During the first half of the 20th century, at least in the German speaking countries, operetta ranked on a par with opera. Tauber’s career evolved to include both genres. His links with the Hungarian composer Franz Lehár, at that time the undisputed doyen of Viennese light opera, came about when the singer rescued a failing Paganini. Tauber went on to create a number of roles in Lehár’s subsequent works. During this 1920s period Tauber’s appearances in London and on screen in a number of operetta style works won English hearts. As a consequence even what might be termed non-classical households had a clutch of his 78s. Those of a more classical bent were happy to consider Tauber as equal to Gigli, Schipa and McCormack. This Naxos CD, more than many other LP and 78s transcriptions I have heard, indicates why.

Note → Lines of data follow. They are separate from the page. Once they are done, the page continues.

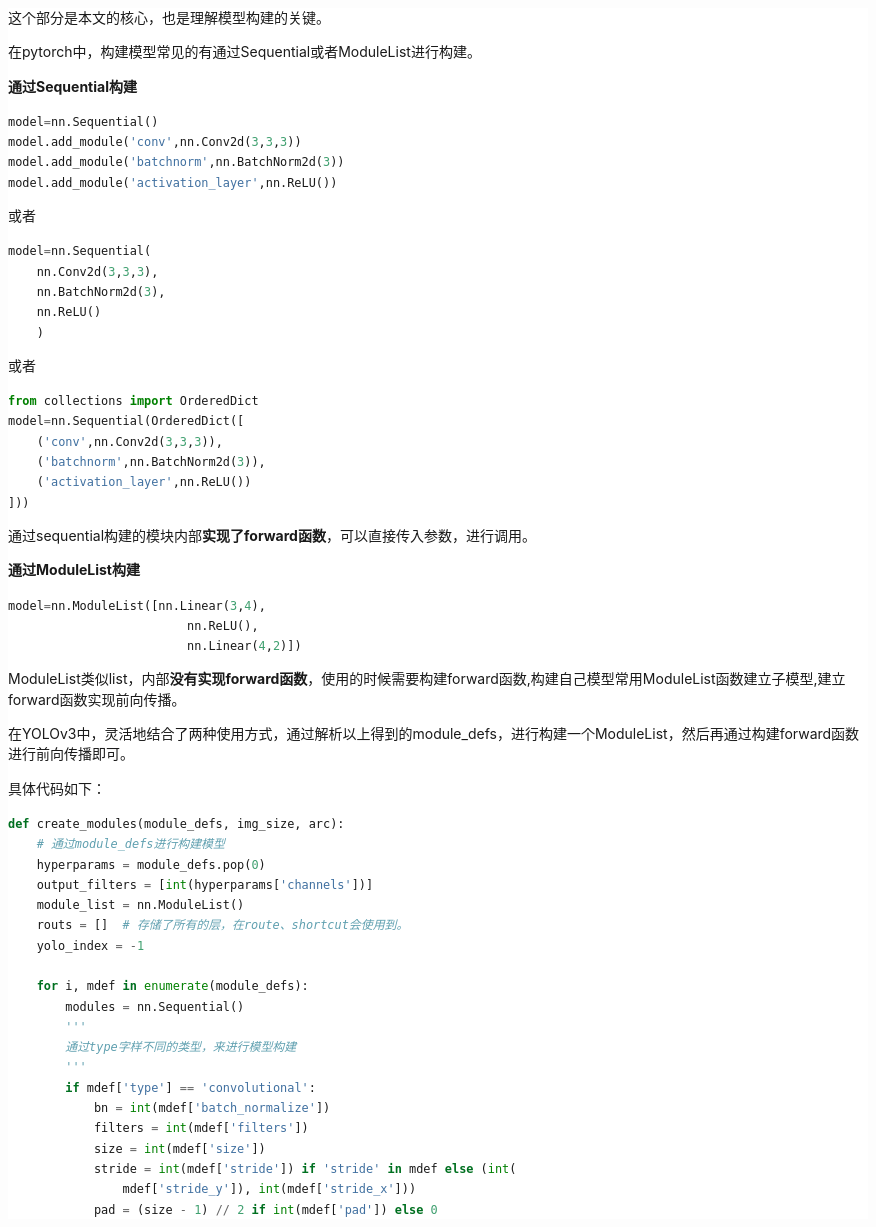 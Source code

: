 这个部分是本文的核心，也是理解模型构建的关键。

在pytorch中，构建模型常见的有通过Sequential或者ModuleList进行构建。

**通过Sequential构建**

```python
model=nn.Sequential()
model.add_module('conv',nn.Conv2d(3,3,3))
model.add_module('batchnorm',nn.BatchNorm2d(3))
model.add_module('activation_layer',nn.ReLU())
```

或者

```python
model=nn.Sequential(
    nn.Conv2d(3,3,3),
    nn.BatchNorm2d(3),
    nn.ReLU()
    )
```

或者

```python
from collections import OrderedDict
model=nn.Sequential(OrderedDict([
    ('conv',nn.Conv2d(3,3,3)),
    ('batchnorm',nn.BatchNorm2d(3)),
    ('activation_layer',nn.ReLU())
]))
```

通过sequential构建的模块内部**实现了forward函数**，可以直接传入参数，进行调用。

**通过ModuleList构建**

```python
model=nn.ModuleList([nn.Linear(3,4),
						 nn.ReLU(),
						 nn.Linear(4,2)])
```

ModuleList类似list，内部**没有实现forward函数**，使用的时候需要构建forward函数,构建自己模型常用ModuleList函数建立子模型,建立forward函数实现前向传播。

在YOLOv3中，灵活地结合了两种使用方式，通过解析以上得到的module_defs，进行构建一个ModuleList，然后再通过构建forward函数进行前向传播即可。

具体代码如下：

```python
def create_modules(module_defs, img_size, arc):
    # 通过module_defs进行构建模型
    hyperparams = module_defs.pop(0)
    output_filters = [int(hyperparams['channels'])]
    module_list = nn.ModuleList()
    routs = []  # 存储了所有的层，在route、shortcut会使用到。
    yolo_index = -1

    for i, mdef in enumerate(module_defs):
        modules = nn.Sequential()
        '''
        通过type字样不同的类型，来进行模型构建
        '''
        if mdef['type'] == 'convolutional':
            bn = int(mdef['batch_normalize'])
            filters = int(mdef['filters'])
            size = int(mdef['size'])
            stride = int(mdef['stride']) if 'stride' in mdef else (int(
                mdef['stride_y']), int(mdef['stride_x']))
            pad = (size - 1) // 2 if int(mdef['pad']) else 0
``` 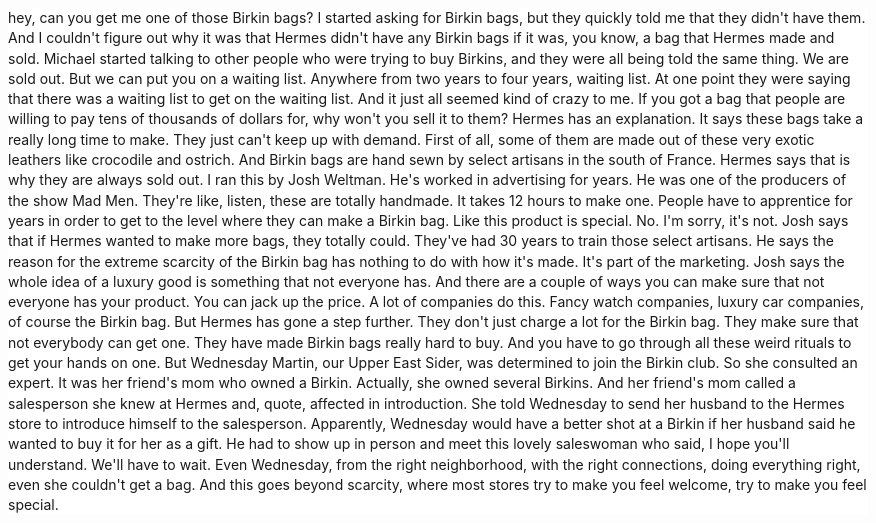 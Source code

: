 hey, can you get me one of those Birkin bags?
I started asking for Birkin bags,
but they quickly told me that they didn't have them.
And I couldn't figure out why it was that Hermes didn't have any Birkin bags if
it was, you know, a bag that Hermes made and sold.
Michael started talking to other people who were trying to buy Birkins,
and they were all being told the same thing.
We are sold out.
But we can put you on a waiting list.
Anywhere from two years to four years, waiting list.
At one point they were saying that there was a waiting list to get on the waiting list.
And it just all seemed kind of crazy to me.
If you got a bag that people are willing to pay tens of thousands of dollars for,
why won't you sell it to them?
Hermes has an explanation.
It says these bags take a really long time to make.
They just can't keep up with demand.
First of all, some of them are made out of these very exotic leathers
like crocodile and ostrich.
And Birkin bags are hand sewn by select artisans in the south of France.
Hermes says that is why they are always sold out.
I ran this by Josh Weltman.
He's worked in advertising for years.
He was one of the producers of the show Mad Men.
They're like, listen, these are totally handmade.
It takes 12 hours to make one.
People have to apprentice for years in order to get to the level
where they can make a Birkin bag.
Like this product is special.
No.
I'm sorry, it's not.
Josh says that if Hermes wanted to make more bags, they totally could.
They've had 30 years to train those select artisans.
He says the reason for the extreme scarcity of the Birkin bag
has nothing to do with how it's made.
It's part of the marketing.
Josh says the whole idea of a luxury good is something that not everyone has.
And there are a couple of ways you can make sure that not everyone has your product.
You can jack up the price.
A lot of companies do this.
Fancy watch companies, luxury car companies, of course the Birkin bag.
But Hermes has gone a step further.
They don't just charge a lot for the Birkin bag.
They make sure that not everybody can get one.
They have made Birkin bags really hard to buy.
And you have to go through all these weird rituals to get your hands on one.
But Wednesday Martin, our Upper East Sider, was determined to join the Birkin club.
So she consulted an expert.
It was her friend's mom who owned a Birkin.
Actually, she owned several Birkins.
And her friend's mom called a salesperson she knew at Hermes and, quote,
affected in introduction.
She told Wednesday to send her husband to the Hermes store
to introduce himself to the salesperson.
Apparently, Wednesday would have a better shot at a Birkin
if her husband said he wanted to buy it for her as a gift.
He had to show up in person and meet this lovely saleswoman who said,
I hope you'll understand.
We'll have to wait.
Even Wednesday, from the right neighborhood,
with the right connections, doing everything right,
even she couldn't get a bag.
And this goes beyond scarcity, where most stores try to make you feel welcome,
try to make you feel special. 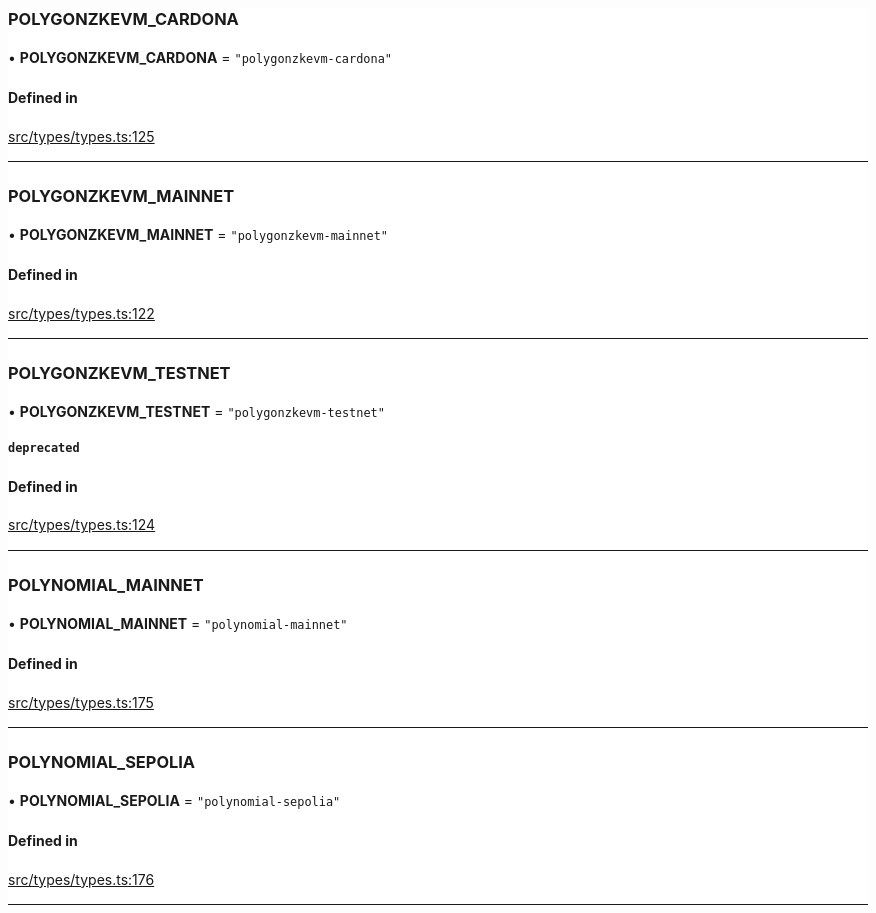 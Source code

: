 ### POLYGONZKEVM\_CARDONA

• **POLYGONZKEVM\_CARDONA** = `"polygonzkevm-cardona"`

#### Defined in

[src/types/types.ts:125](https://github.com/alchemyplatform/alchemy-sdk-js/blob/1ee40cb2/src/types/types.ts#L125)

___

### POLYGONZKEVM\_MAINNET

• **POLYGONZKEVM\_MAINNET** = `"polygonzkevm-mainnet"`

#### Defined in

[src/types/types.ts:122](https://github.com/alchemyplatform/alchemy-sdk-js/blob/1ee40cb2/src/types/types.ts#L122)

___

### POLYGONZKEVM\_TESTNET

• **POLYGONZKEVM\_TESTNET** = `"polygonzkevm-testnet"`

**`deprecated`**

#### Defined in

[src/types/types.ts:124](https://github.com/alchemyplatform/alchemy-sdk-js/blob/1ee40cb2/src/types/types.ts#L124)

___

### POLYNOMIAL\_MAINNET

• **POLYNOMIAL\_MAINNET** = `"polynomial-mainnet"`

#### Defined in

[src/types/types.ts:175](https://github.com/alchemyplatform/alchemy-sdk-js/blob/1ee40cb2/src/types/types.ts#L175)

___

### POLYNOMIAL\_SEPOLIA

• **POLYNOMIAL\_SEPOLIA** = `"polynomial-sepolia"`

#### Defined in

[src/types/types.ts:176](https://github.com/alchemyplatform/alchemy-sdk-js/blob/1ee40cb2/src/types/types.ts#L176)

___
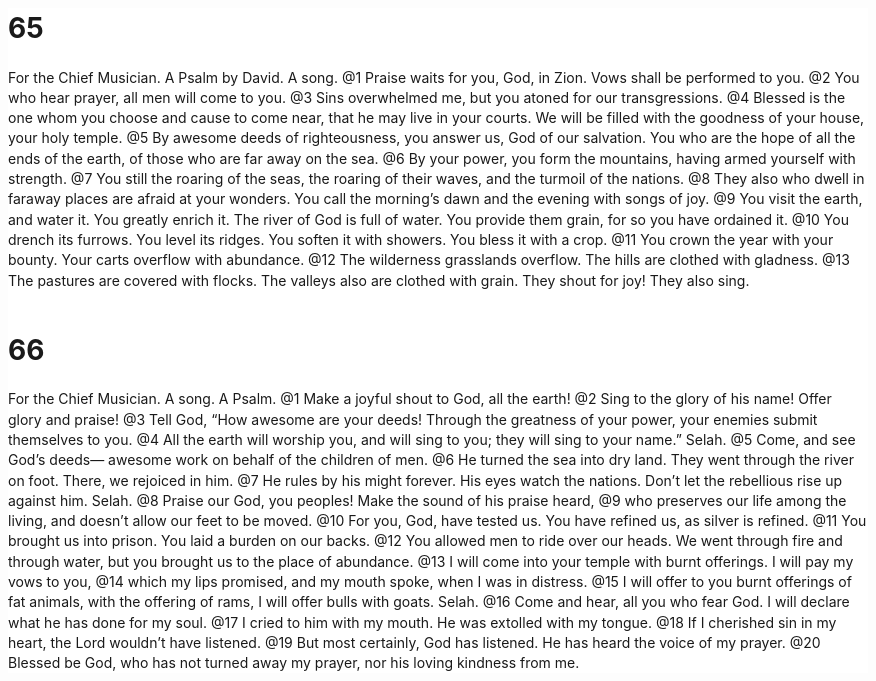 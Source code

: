 # 65 
For the Chief Musician. A Psalm by David. A song. 
@1 Praise waits for you, God, in Zion. Vows shall be performed to you. 
@2 You who hear prayer, all men will come to you. 
@3 Sins overwhelmed me, but you atoned for our transgressions. 
@4 Blessed is the one whom you choose and cause to come near, that he may live in your courts. We will be filled with the goodness of your house, your holy temple. 
@5 By awesome deeds of righteousness, you answer us, God of our salvation. You who are the hope of all the ends of the earth, of those who are far away on the sea. 
@6 By your power, you form the mountains, having armed yourself with strength. 
@7 You still the roaring of the seas, the roaring of their waves, and the turmoil of the nations. 
@8 They also who dwell in faraway places are afraid at your wonders. You call the morning’s dawn and the evening with songs of joy. 
@9 You visit the earth, and water it. You greatly enrich it. The river of God is full of water. You provide them grain, for so you have ordained it. 
@10 You drench its furrows. You level its ridges. You soften it with showers. You bless it with a crop. 
@11 You crown the year with your bounty. Your carts overflow with abundance. 
@12 The wilderness grasslands overflow. The hills are clothed with gladness. 
@13 The pastures are covered with flocks. The valleys also are clothed with grain. They shout for joy! They also sing. 

# 66 
For the Chief Musician. A song. A Psalm. 
@1 Make a joyful shout to God, all the earth! 
@2 Sing to the glory of his name! Offer glory and praise! 
@3 Tell God, “How awesome are your deeds! Through the greatness of your power, your enemies submit themselves to you. 
@4 All the earth will worship you, and will sing to you; they will sing to your name.” Selah. 
@5 Come, and see God’s deeds— awesome work on behalf of the children of men. 
@6 He turned the sea into dry land. They went through the river on foot. There, we rejoiced in him. 
@7 He rules by his might forever. His eyes watch the nations. Don’t let the rebellious rise up against him. Selah. 
@8 Praise our God, you peoples! Make the sound of his praise heard, 
@9 who preserves our life among the living, and doesn’t allow our feet to be moved. 
@10 For you, God, have tested us. You have refined us, as silver is refined. 
@11 You brought us into prison. You laid a burden on our backs. 
@12 You allowed men to ride over our heads. We went through fire and through water, but you brought us to the place of abundance. 
@13 I will come into your temple with burnt offerings. I will pay my vows to you, 
@14 which my lips promised, and my mouth spoke, when I was in distress. 
@15 I will offer to you burnt offerings of fat animals, with the offering of rams, I will offer bulls with goats. Selah. 
@16 Come and hear, all you who fear God. I will declare what he has done for my soul. 
@17 I cried to him with my mouth. He was extolled with my tongue. 
@18 If I cherished sin in my heart, the Lord wouldn’t have listened. 
@19 But most certainly, God has listened. He has heard the voice of my prayer. 
@20 Blessed be God, who has not turned away my prayer, nor his loving kindness from me. 
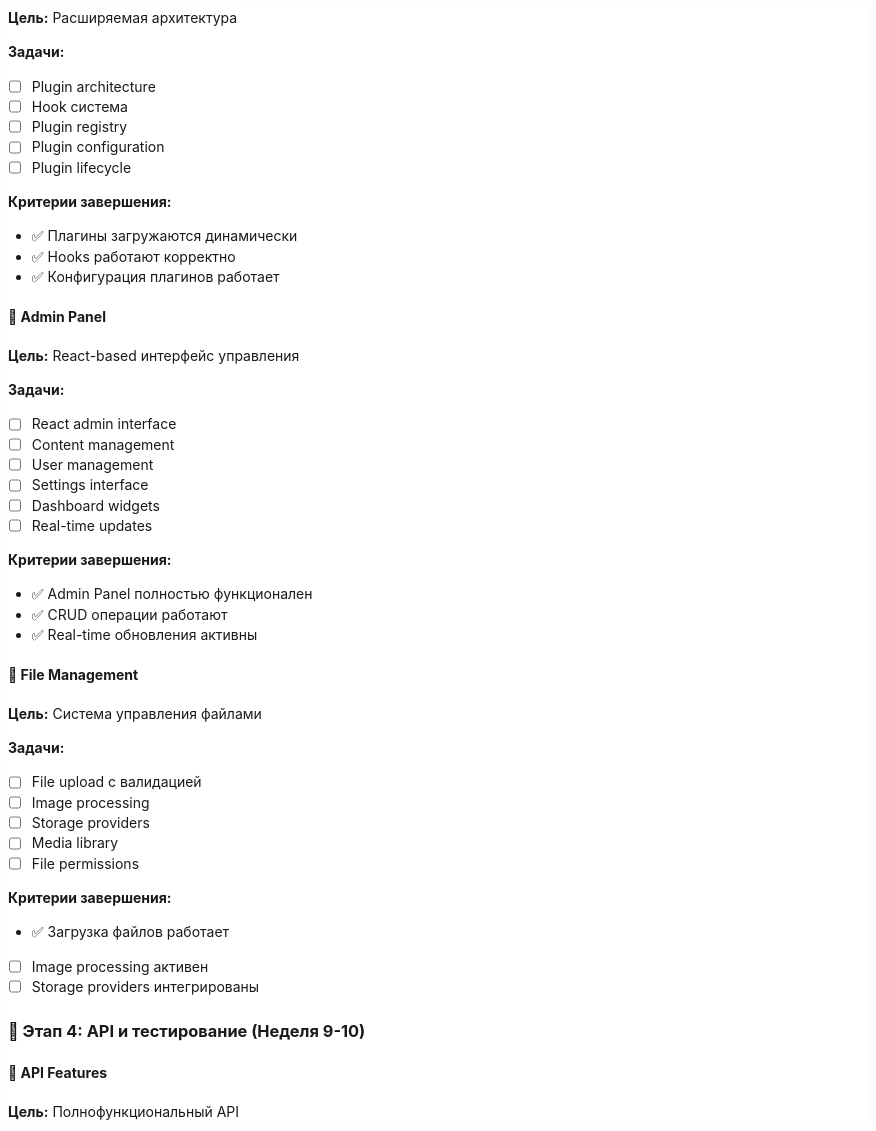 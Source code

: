 **Цель:** Расширяемая архитектура

**Задачи:**

- [ ] Plugin architecture
- [ ] Hook система
- [ ] Plugin registry
- [ ] Plugin configuration
- [ ] Plugin lifecycle

**Критерии завершения:**

- ✅ Плагины загружаются динамически
- ✅ Hooks работают корректно
- ✅ Конфигурация плагинов работает

#### 🎯 Admin Panel

**Цель:** React-based интерфейс управления

**Задачи:**

- [ ] React admin interface
- [ ] Content management
- [ ] User management
- [ ] Settings interface
- [ ] Dashboard widgets
- [ ] Real-time updates

**Критерии завершения:**

- ✅ Admin Panel полностью функционален
- ✅ CRUD операции работают
- ✅ Real-time обновления активны

#### 🎯 File Management

**Цель:** Система управления файлами

**Задачи:**

- [ ] File upload с валидацией
- [ ] Image processing
- [ ] Storage providers
- [ ] Media library
- [ ] File permissions

**Критерии завершения:**

- ✅ Загрузка файлов работает
- [ ] Image processing активен
- [ ] Storage providers интегрированы

### 📅 Этап 4: API и тестирование (Неделя 9-10)

#### 🎯 API Features

**Цель:** Полнофункциональный API
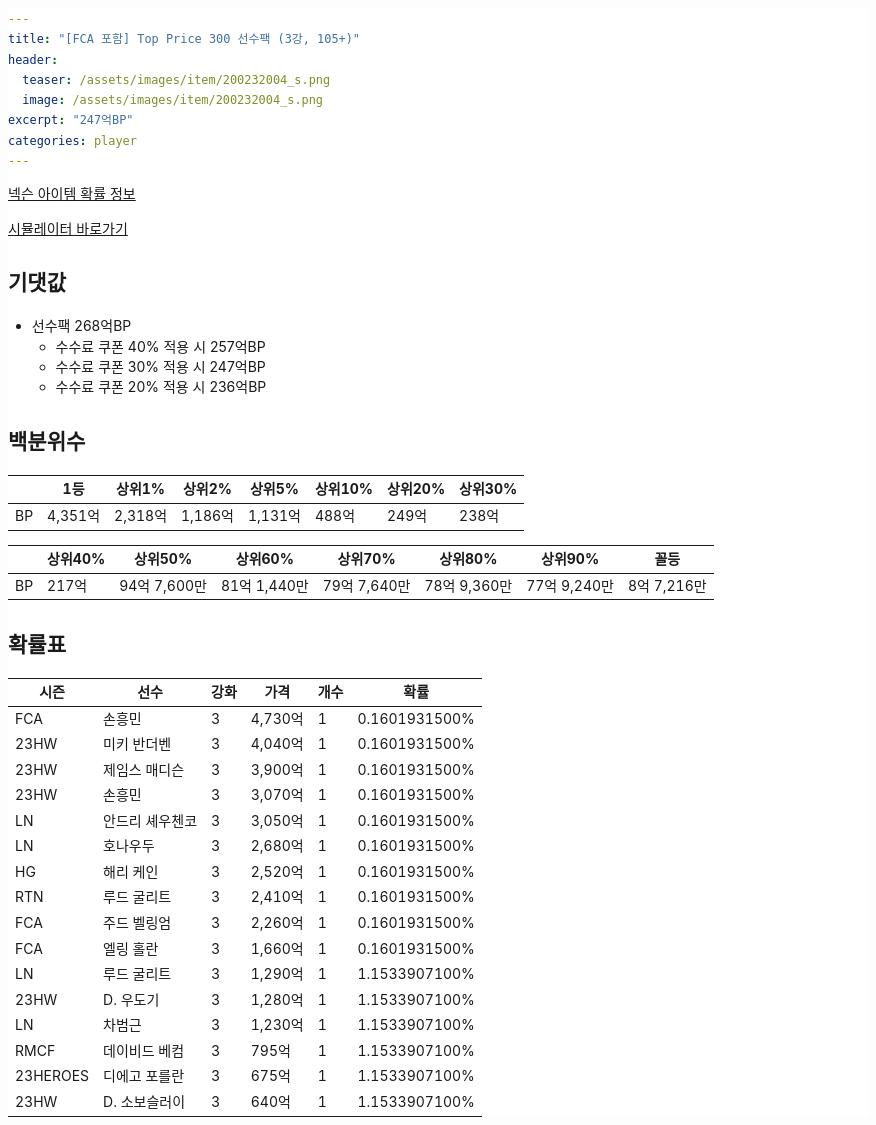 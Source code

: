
 ```yaml
---
title: "[FCA 포함] Top Price 300 선수팩 (3강, 105+)"
header:
  teaser: /assets/images/item/200232004_s.png
  image: /assets/images/item/200232004_s.png
excerpt: "247억BP"
categories: player
---
```

[넥슨 아이템 확률 정보](http://iteminfo.nexon.com/probability/fco?sn=8256)

[시뮬레이터 바로가기](/simulator/8256)
## 기댓값
- 선수팩 268억BP
  - 수수료 쿠폰 40% 적용 시 257억BP
  - 수수료 쿠폰 30% 적용 시 247억BP
  - 수수료 쿠폰 20% 적용 시 236억BP


## 백분위수

||1등|상위1%|상위2%|상위5%|상위10%|상위20%|상위30%|
|---|---|---|---|---|---|---|---|
|BP|4,351억|2,318억|1,186억|1,131억|488억|249억|238억|

||상위40%|상위50%|상위60%|상위70%|상위80%|상위90%|꼴등|
|---|---|---|---|---|---|---|---|
|BP|217억|94억 7,600만|81억 1,440만|79억 7,640만|78억 9,360만|77억 9,240만|8억 7,216만|


## 확률표

|시즌|선수|강화|가격|개수|확률|
|---|---|---|---|---|---|
|FCA|손흥민|3|4,730억|1|0.1601931500%|
|23HW|미키 반더벤|3|4,040억|1|0.1601931500%|
|23HW|제임스 매디슨|3|3,900억|1|0.1601931500%|
|23HW|손흥민|3|3,070억|1|0.1601931500%|
|LN|안드리 셰우첸코|3|3,050억|1|0.1601931500%|
|LN|호나우두|3|2,680억|1|0.1601931500%|
|HG|해리 케인|3|2,520억|1|0.1601931500%|
|RTN|루드 굴리트|3|2,410억|1|0.1601931500%|
|FCA|주드 벨링엄|3|2,260억|1|0.1601931500%|
|FCA|엘링 홀란|3|1,660억|1|0.1601931500%|
|LN|루드 굴리트|3|1,290억|1|1.1533907100%|
|23HW|D. 우도기|3|1,280억|1|1.1533907100%|
|LN|차범근|3|1,230억|1|1.1533907100%|
|RMCF|데이비드 베컴|3|795억|1|1.1533907100%|
|23HEROES|디에고 포를란|3|675억|1|1.1533907100%|
|23HW|D. 소보슬러이|3|640억|1|1.1533907100%|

Restoration engineer Ward Marston’s efforts enable the listener, particularly in the extracts derived from the electrical recording process, to hear Tauber’s sweetness of timbre and evenness of vocal production. These qualities are allied to good diction and exemplary musicianship. Only in respect of the transposed Vilja-Lied (tr. 13) do I find any lapse in judgement and where Tauber’s natural movement into the head voice is strained. Others may find the German translation of the songs from Friml’s Rose Marie (trs. 18-19) take something away from the natural flow of the music. Whatever these limitations they are more than compensated for by the sheer brio of the Act 2 extracts from Die Fledermaus (trs. 21-22) featuring the formidable talents of Lotte Lehmann and Karin Branzell, amongst others, all of whom perfectly complement Tauber’s artistry.

Minor reservations apart, this CD is a very fine representation of the operetta repertoire of a singer who entered the hearts and households of many Britons in the 1930s and the dark days that followed. I have no hesitation in recommending it.